IV. The SEC Highlights its Enforcement of Rule 21F-17

The SEC’s Rule 21F-17 prohibits any impediment to a potential or actual whistleblower reporting possible securities law violations to the SEC. That means, for example, that employers cannot include clauses in employment agreements barring employees from contacting the SEC to report a securities law violation – or otherwise hamstringing their ability to do so. The SEC’s annual report stressed the agency’s commitment to enforcing Rule 21F-17:

  • The SEC fined D.E. Shaw & Co., L.P. $10 million because it allegedly used confidentiality agreements which did not include a carveout for reporting possible securities law violations to the SEC. Put another way, a seemingly standard confidentiality agreement without a clear exception permitting one to report potential malfeasance to the SEC may raise regulatory ire. After all, an employee could reasonably read such an agreement as a wholesale bar on whistleblowing.
  • The agency found that CBRE, Inc. contravened Rule 21F-17 by requiring departing employees who wished to receive a severance payment to represent that they had not filed a complaint against CBRE with a federal agency. Such clauses would have the effect of making a severance payment contingent (or seemingly contingent) on not being an SEC whistleblower, while also potentially identifying individuals that have blown the whistle.
  • The SEC found that Activision Blizzard, Inc. ran afoul of Rule 21F-17 because its separation agreements required departing employees to inform the company of any request for information he or she received from the SEC. So, under that provision, an ex-employee was permitted to act as an SEC whistleblower but was required to effectively “tip off” his or her former employer of informational requests from the SEC. Such clauses may impede whistleblowing by, for example, flagging a former employee for retaliation (e.g., refusal to provide an employment reference or rehire the employee) and suppressing an individual’s motivation to submit an SEC tip in the first place.
  • Lastly, the SEC determined that Monolith Resources, LLC violated Rule 21F-17 by requiring departing employees to waive their rights to monetary whistleblower awards. Such provisions may impede whistleblowing by fundamentally altering the incentive calculus – an individual who will not stand to receive a whistleblower award will be unlikely to blow the whistle in the first place.
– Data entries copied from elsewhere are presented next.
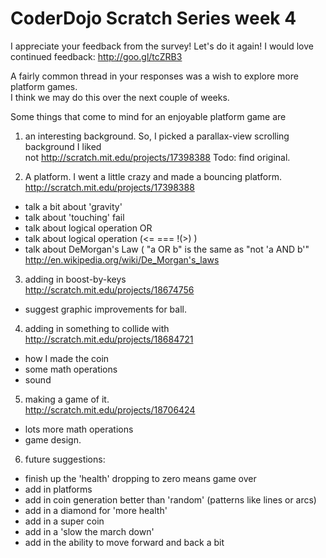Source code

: CoderDojo Scratch Series week 4
========================

I appreciate your feedback from the survey!  Let's do it again!
I would love continued feedback: http://goo.gl/tcZRB3

A fairly common thread in your responses was a wish to explore more platform games.<br>
I think we may do this over the next couple of weeks.

Some things that come to mind for an enjoyable platform game are 
1) an interesting background.  So, I picked a parallax-view scrolling background I liked<br>
not http://scratch.mit.edu/projects/17398388  Todo: find original.

2) A platform.  I went a little crazy and made a bouncing platform.  <br>
http://scratch.mit.edu/projects/17398388<br>
- talk a bit about 'gravity'<br>
- talk about 'touching' fail<br>
- talk about logical operation OR 
- talk about logical operation (<= === !(>) )
- talk about DeMorgan's Law (  "a OR b" is the same as "not 'a AND b'"
http://en.wikipedia.org/wiki/De_Morgan's_laws

3) adding in boost-by-keys<br>
http://scratch.mit.edu/projects/18674756<br>
- suggest graphic improvements for ball. <br>

4) adding in something to collide with<br>
http://scratch.mit.edu/projects/18684721<br>
- how I made the coin<br>
- some math operations<br>
- sound<br>
 
5) making a game of it.<br>
http://scratch.mit.edu/projects/18706424<br>
- lots more math operations<br>
- game design.<br>

6) future suggestions: 
- finish up the 'health' dropping to zero means game over
- add in platforms
- add in coin generation better than 'random' (patterns like lines or arcs)
- add in a diamond for 'more health'
- add in a super coin
- add in a 'slow the march down'
- add in the ability to move forward and back a bit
The SEC’s staunch enforcement of Rule 21F-17 will surely continue. Yet Rule 21F-17 also creates an incentive for individuals to blow the whistle on employment agreements that somehow encumber an employee’s rights under the SEC whistleblower program. Even an individual who knows of no disclosure fraud, market manipulation, FCPA violation, or similar “classic violation” of the securities laws can submit a tip to the SEC concerning the use of inappropriate employment clauses and apply for a whistleblower award. Employers and potential whistleblowers alike are on notice.

V. The SEC Whistleblower Program is Not Slowing Down

2023 was the SEC Whistleblower Program’s largest year by tip submission volume and amounts awarded. These are not blips on the radar though. The largest three years for tip volume and whistleblower awards were 2021, 2022, and 2023. The SEC’s Whistleblower Program has been a resounding success. The success of any whistleblower program is a positive feedback cycle. There is no better press for the program than large awards. So, more bounties yields more press, more press yields more tips, and more tips yield more awards. 2023 has been a record-breaking year for the program, but these are records that will surely be broken sooner rather than later.